У него получаются не просто сильные, но до оторопи убедительные, физиологически точные описания того, что, по идее, в принципе не способно быть предметом живого опыта ни для одного из нас: воскрешение мёртвых (показанное как извне, так и изнутри); пересечение границы жизни и смерти по нескольку раз в обоих направлениях (так, главную героиню, оккульттрегера Прасковью, по её доброму согласию, расстреливают несколько раз подряд — для того, чтобы убивица её, тоже сверхъестественное существо, недопустимо помолодевшая, могла повзрослеть на столько лет, сколько раз она бедную Прасковью убьёт; убитую всякий раз воскрешают). Для развития основного сюжета книги соответствующие эпизоды, строго говоря, совершенно избыточны (благополучно повзрослевшая убивица никогда более на страницах романа нам не встретится), но они дают в некотором смысле гораздо больше, чем этот самый основной сюжет, который, в общем-то, при всех своих витиеватостях и именно благодаря им, не более чем средство для удержания читательского внимания.

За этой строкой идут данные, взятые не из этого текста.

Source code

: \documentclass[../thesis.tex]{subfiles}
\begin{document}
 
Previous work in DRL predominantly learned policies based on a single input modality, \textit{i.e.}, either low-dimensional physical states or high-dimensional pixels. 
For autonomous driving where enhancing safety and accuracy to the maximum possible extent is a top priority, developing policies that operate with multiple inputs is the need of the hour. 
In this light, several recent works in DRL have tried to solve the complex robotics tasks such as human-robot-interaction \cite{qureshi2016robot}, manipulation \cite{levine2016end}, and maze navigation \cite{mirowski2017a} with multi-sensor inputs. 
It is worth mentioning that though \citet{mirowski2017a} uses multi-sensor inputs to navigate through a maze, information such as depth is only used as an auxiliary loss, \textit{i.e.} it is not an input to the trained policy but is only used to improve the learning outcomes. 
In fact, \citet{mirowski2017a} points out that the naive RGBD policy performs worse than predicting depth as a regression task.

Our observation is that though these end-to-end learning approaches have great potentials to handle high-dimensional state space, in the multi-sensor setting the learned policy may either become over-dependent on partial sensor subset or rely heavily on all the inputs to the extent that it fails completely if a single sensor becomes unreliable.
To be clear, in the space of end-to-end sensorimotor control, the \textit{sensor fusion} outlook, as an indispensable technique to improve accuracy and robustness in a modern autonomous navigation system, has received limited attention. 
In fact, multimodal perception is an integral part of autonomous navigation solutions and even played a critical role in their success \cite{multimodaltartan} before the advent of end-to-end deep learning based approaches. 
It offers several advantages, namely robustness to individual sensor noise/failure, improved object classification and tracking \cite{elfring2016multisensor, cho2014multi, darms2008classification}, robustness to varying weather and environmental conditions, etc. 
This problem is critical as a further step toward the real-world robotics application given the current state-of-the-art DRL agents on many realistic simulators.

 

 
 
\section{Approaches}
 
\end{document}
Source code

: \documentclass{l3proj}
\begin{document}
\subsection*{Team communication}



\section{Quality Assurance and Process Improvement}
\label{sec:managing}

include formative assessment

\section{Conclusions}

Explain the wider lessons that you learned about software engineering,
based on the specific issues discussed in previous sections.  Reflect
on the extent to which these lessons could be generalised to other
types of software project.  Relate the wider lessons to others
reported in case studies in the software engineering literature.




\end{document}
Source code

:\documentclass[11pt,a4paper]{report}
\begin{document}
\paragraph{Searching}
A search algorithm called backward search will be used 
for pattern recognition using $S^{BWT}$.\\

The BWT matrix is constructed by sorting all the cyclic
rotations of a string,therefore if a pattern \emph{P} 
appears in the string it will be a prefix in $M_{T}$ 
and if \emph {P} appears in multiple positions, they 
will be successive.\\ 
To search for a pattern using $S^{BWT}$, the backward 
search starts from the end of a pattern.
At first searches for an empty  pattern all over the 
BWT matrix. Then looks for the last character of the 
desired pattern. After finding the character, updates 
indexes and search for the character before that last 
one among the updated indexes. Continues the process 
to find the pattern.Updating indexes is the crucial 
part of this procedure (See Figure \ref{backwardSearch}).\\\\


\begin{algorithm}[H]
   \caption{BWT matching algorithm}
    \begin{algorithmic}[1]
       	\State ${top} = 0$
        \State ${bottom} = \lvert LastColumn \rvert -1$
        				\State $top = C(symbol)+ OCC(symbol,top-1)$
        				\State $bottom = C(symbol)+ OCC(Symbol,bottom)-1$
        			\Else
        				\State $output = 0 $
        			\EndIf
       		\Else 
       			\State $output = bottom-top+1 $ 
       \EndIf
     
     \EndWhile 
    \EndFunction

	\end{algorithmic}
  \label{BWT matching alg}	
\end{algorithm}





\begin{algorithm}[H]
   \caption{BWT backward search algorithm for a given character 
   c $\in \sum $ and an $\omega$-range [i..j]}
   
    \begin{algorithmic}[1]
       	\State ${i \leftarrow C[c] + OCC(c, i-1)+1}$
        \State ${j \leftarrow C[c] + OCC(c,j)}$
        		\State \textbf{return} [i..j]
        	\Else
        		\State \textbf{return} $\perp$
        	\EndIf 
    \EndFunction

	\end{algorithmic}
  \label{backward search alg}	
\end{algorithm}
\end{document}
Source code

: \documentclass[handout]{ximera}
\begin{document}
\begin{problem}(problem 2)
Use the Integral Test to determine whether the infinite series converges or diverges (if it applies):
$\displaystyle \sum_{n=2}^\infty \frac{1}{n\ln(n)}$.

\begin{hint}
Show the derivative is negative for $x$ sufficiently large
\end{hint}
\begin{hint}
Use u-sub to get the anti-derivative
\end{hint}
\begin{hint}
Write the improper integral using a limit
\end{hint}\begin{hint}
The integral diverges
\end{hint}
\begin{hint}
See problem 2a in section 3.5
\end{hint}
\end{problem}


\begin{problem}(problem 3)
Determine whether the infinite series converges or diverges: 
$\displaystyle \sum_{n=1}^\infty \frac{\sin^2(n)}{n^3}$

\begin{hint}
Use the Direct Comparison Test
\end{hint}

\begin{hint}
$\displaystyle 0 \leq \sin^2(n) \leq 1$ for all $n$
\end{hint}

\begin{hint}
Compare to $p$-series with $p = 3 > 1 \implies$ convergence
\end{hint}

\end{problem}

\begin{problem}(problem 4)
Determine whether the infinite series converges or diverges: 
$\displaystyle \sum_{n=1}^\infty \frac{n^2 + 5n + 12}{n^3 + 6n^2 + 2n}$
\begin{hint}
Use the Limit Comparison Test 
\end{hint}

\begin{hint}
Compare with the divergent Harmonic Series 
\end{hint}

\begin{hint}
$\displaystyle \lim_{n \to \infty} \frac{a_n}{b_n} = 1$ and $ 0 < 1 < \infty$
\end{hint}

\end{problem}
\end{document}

В целом же складывается впечатление, что Сальников избрал извилистый и окольный путь того только ради, в конечном счёте, чтобы (в очередной раз) рассказать о современной русской провинциальной жизни, трудной, злой, тёмной, с совсем небольшими, ненадёжными и недолговечными, но тем более драгоценными клочками уюта и тепла, с (простой межчеловеческой, а хоть бы и междемонической) любовью, которая, кажется, одна всё это освещает, освящает и спасает.
(Можно, конечно, задуматься в свете этого о состоянии нынешнего общекультурного, решительно постмифологического и совершенно очевидно пострелигиозного сознания, испытывающего несомненную потребность в собственных мифологических корнях — для весомости всего проживаемого, вероятно? — живой контакт с которыми давно уже утрачен, но потребность-то остаётся. Вполне вероятно, сегодняшнее сочувственное прочтение многими сальниковского романа связано в значительной степени с этим — да ещё со вполне общераспространённым чувством того, что, как сказано у Сальникова и показано им на самом что ни на есть обыденном материале, «реальность треснула». Да и в «простой» потребности в волшебстве, в конце концов. Чтобы можно было — не обязательно, конечно, воскрешать мёртвых, хотя почему бы и нет, но — «подправлять» память, переноситься / быть перенесёнными «в другое место и другое время»…)
Картина времени-и-места получилась исключительно (так и хочется сказать — документально) точной. Сальников — прекрасный психолог, портретист, физиогномист, вообще отменный наблюдатель деталей и складыватель их в узнаваемые комплексы. Создаваемые им человеческие (включая и, так сказать, сверхчеловеческие) типы и ситуации на каждом шагу наполняют читателя радостью (нередко печальной) узнавания. При всём этом не оставляет чувство, что избранный и сконструированный им для портретирования современной русской жизни затейливый метафизический инструментарий, будучи очевидным образом недостаточен сам в себе (с его эклектичностью, неполнотой, неточностью…), одновременно избыточен по отношению к основной задаче текста. Он, как и было сказано, не расширяет, не углубляет, не усложняет предлагаемого текстом понимания мира и человека, не проблематизирует это понимание некоторым небывалым прежде образом, не находит новых углов зрения (ну почти: о возможности пережить опыт умирания и воскрешения мы уже говорили). Он разве что (ярко) подчёркивает и (резко) заостряет уже известное, родное и знакомое. Что тоже, как подумаешь, немало.